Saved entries
....

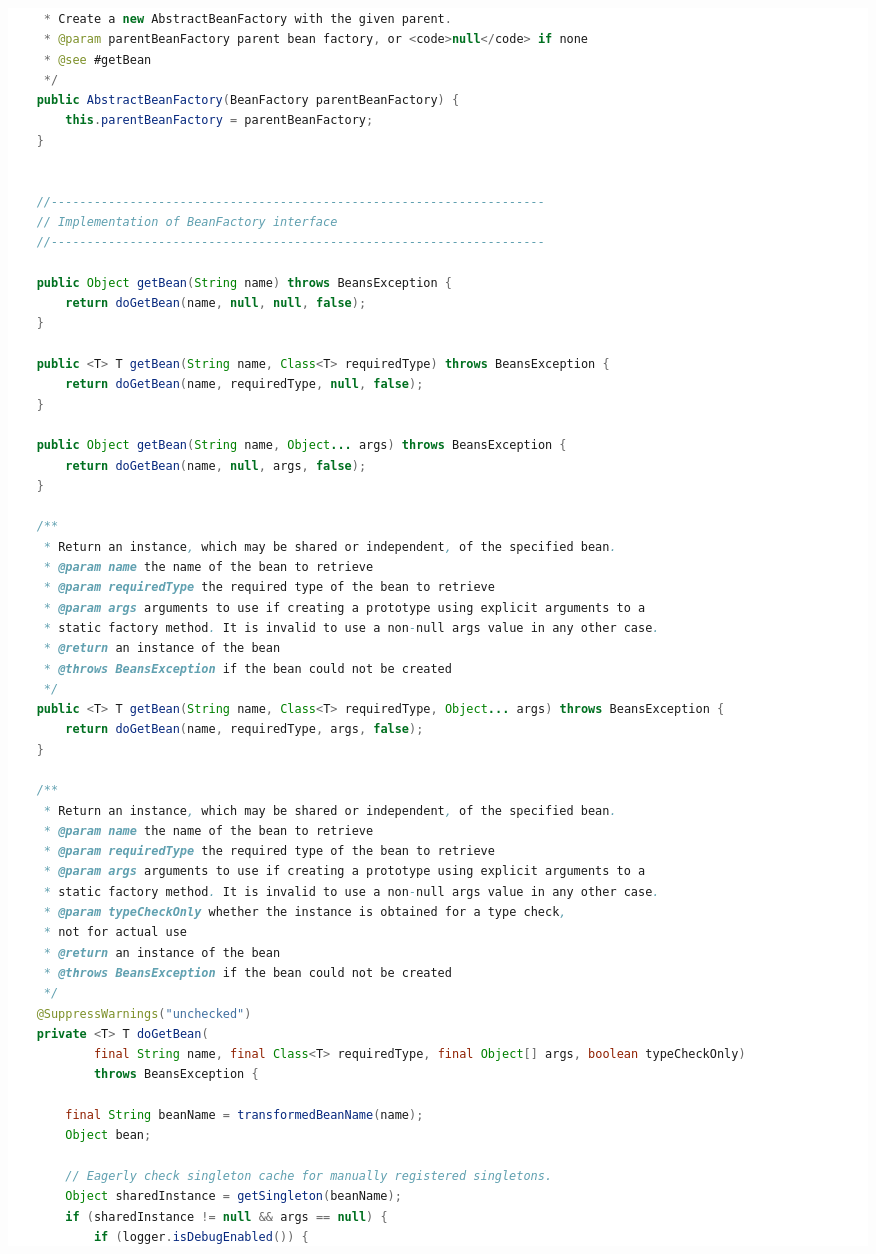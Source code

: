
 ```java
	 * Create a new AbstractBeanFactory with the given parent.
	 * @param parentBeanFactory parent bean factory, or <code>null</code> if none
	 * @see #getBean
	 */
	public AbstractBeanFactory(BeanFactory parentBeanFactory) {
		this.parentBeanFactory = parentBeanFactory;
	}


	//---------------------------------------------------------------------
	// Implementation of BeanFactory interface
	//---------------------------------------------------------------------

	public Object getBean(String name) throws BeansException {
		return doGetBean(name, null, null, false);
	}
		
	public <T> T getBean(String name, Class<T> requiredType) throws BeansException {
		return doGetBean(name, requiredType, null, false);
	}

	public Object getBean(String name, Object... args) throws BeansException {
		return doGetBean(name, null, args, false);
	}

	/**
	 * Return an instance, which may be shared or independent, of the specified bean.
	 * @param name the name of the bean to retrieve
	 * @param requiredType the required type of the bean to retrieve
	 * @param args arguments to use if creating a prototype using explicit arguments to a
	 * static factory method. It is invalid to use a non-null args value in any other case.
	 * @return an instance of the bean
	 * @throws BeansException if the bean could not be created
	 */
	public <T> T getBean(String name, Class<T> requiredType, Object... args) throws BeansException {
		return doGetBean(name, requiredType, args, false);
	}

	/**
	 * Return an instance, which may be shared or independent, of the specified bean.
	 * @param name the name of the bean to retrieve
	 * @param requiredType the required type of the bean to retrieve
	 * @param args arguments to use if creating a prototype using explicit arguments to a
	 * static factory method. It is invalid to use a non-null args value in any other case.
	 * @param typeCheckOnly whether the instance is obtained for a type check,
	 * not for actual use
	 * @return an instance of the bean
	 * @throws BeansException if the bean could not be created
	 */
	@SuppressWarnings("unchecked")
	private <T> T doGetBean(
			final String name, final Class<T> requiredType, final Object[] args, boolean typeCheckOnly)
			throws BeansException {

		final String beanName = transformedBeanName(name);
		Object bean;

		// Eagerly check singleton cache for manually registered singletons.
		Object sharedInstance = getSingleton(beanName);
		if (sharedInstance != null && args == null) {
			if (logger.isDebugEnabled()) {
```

....

Report the number of lines in the records that include the string "doGetBean", and write no other words.

EXERCISE RESPONSE: 5